Graph representation means how we store a graph in computer memory.

There are two common methods:

  • Adjacency matrix
  • Adjacency list

Both store the same graph. But they do it in different ways.

Let us use this graph:

A ----- B

|       |

C ----- D

Edges are:

A-B, A-C, B-D, C-D

Adjacency Matrix Representation

An adjacency matrix is a table that shows connections between vertices.
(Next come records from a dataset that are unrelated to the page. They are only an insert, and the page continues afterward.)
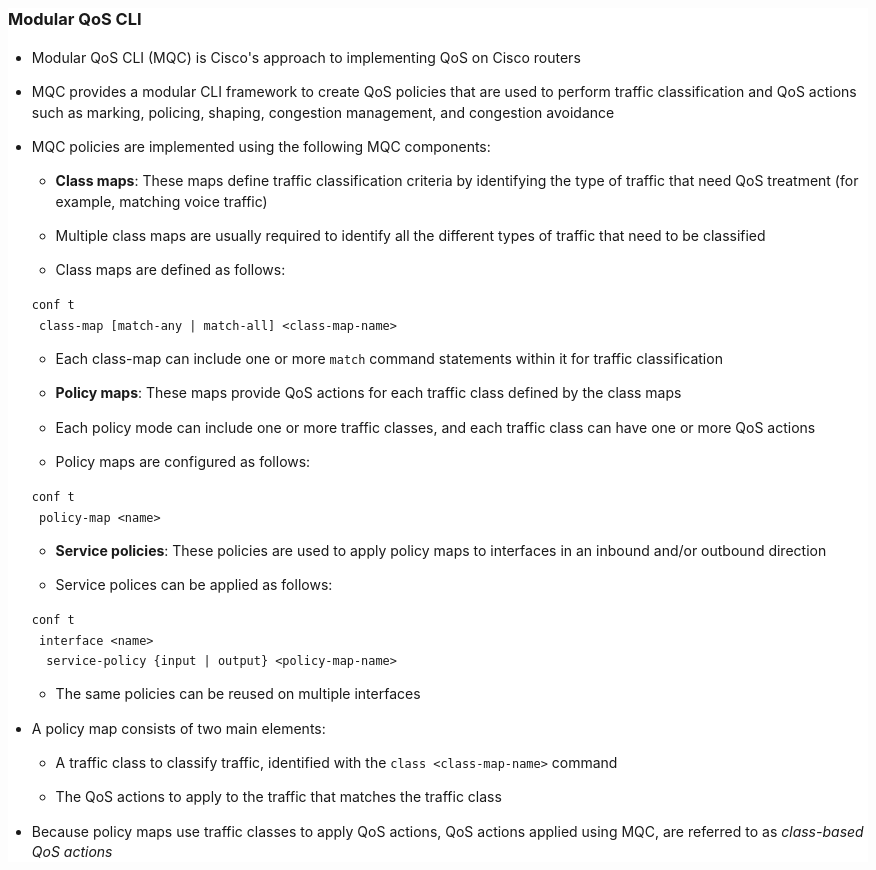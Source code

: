 ### Modular QoS CLI

- Modular QoS CLI (MQC) is Cisco's approach to implementing QoS on Cisco routers

- MQC provides a modular CLI framework to create QoS policies that are used to perform traffic classification and QoS actions such as marking, policing, shaping, congestion management, and congestion avoidance

- MQC policies are implemented using the following MQC components:

    - **Class maps**: These maps define traffic classification criteria by identifying the type of traffic that need QoS treatment (for example, matching voice traffic)

    - Multiple class maps are usually required to identify all the different types of traffic that need to be classified

    - Class maps are defined as follows:

    ```
    conf t
     class-map [match-any | match-all] <class-map-name>
    ```

    - Each class-map can include one or more `match` command statements within it for traffic classification

    - **Policy maps**: These maps provide QoS actions for each traffic class defined by the class maps

    - Each policy mode can include one or more traffic classes, and each traffic class can have one or more QoS actions

    - Policy maps are configured as follows:

    ```
    conf t
     policy-map <name>
    ```

    - **Service policies**: These policies are used to apply policy maps to interfaces in an inbound and/or outbound direction

    - Service polices can be applied as follows:

    ```
    conf t
     interface <name>
      service-policy {input | output} <policy-map-name>
    ```

    - The same policies can be reused on multiple interfaces

- A policy map consists of two main elements:

    - A traffic class to classify traffic, identified with the `class <class-map-name>` command

    - The QoS actions to apply to the traffic that matches the traffic class

- Because policy maps use traffic classes to apply QoS actions, QoS actions applied using MQC, are referred to as *class-based QoS actions*
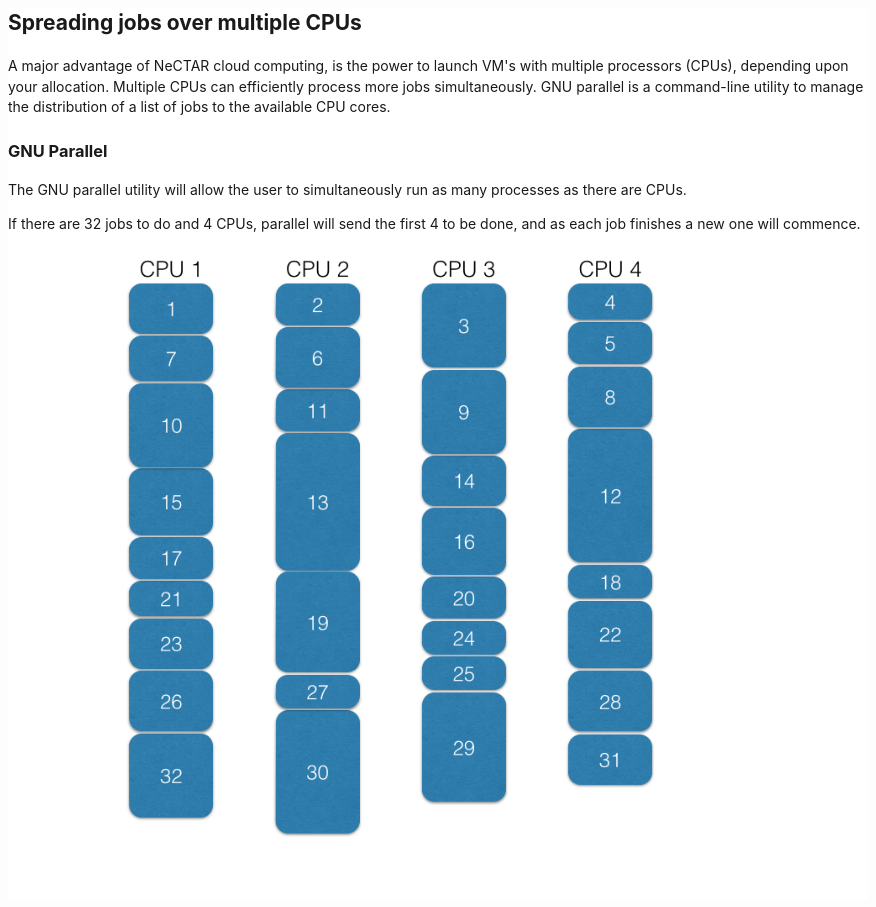 ## Spreading jobs over multiple CPUs  <a name="parallel"></a> 

A major advantage of NeCTAR cloud computing, is the power to launch VM's with multiple 
processors (CPUs), depending upon your allocation.
Multiple CPUs can efficiently process more jobs simultaneously. GNU parallel is a 
command-line utility to manage the distribution of a list of jobs to the available 
CPU cores.

### GNU Parallel

The GNU parallel utility will allow the user to simultaneously run as many processes as there are CPUs.   

If there are 32 jobs to do and 4 CPUs, parallel will send the first 4 to be done, 
and as each job finishes a new one will commence.

![](images/parallel.png)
If two vertices are connected, we write 1. If they are not connected, we write 0.

1. Matrix Example

A

B

C

D

A

0

1

1

0

B

1

0

0

1

C

1

0

0

1

D

0

1

1

0

This matrix shows that:

  • A is connected to B and C
  • B is connected to A and D
  • C is connected to A and D
  • D is connected to B and C

2. Structure

An adjacency matrix is a 2D array. For a graph with V vertices, the matrix size is V × V.

For example, if a graph has 5 vertices, the matrix has 25 cells.

Adjacency List Representation

An adjacency list stores each vertex with a list of its connected vertices.

For the same graph:

A ----- B

|       |

C ----- D

List Example

A → B, C

B → A, D

C → A, D

D → B, C

This means:

  • A is connected to B and C
  • B is connected to A and D
  • C is connected to A and D
  • D is connected to B and C

Matrix Example Comparison

The same graph can be stored as a matrix or a list. The matrix shows all possible connections. The list shows only existing connections.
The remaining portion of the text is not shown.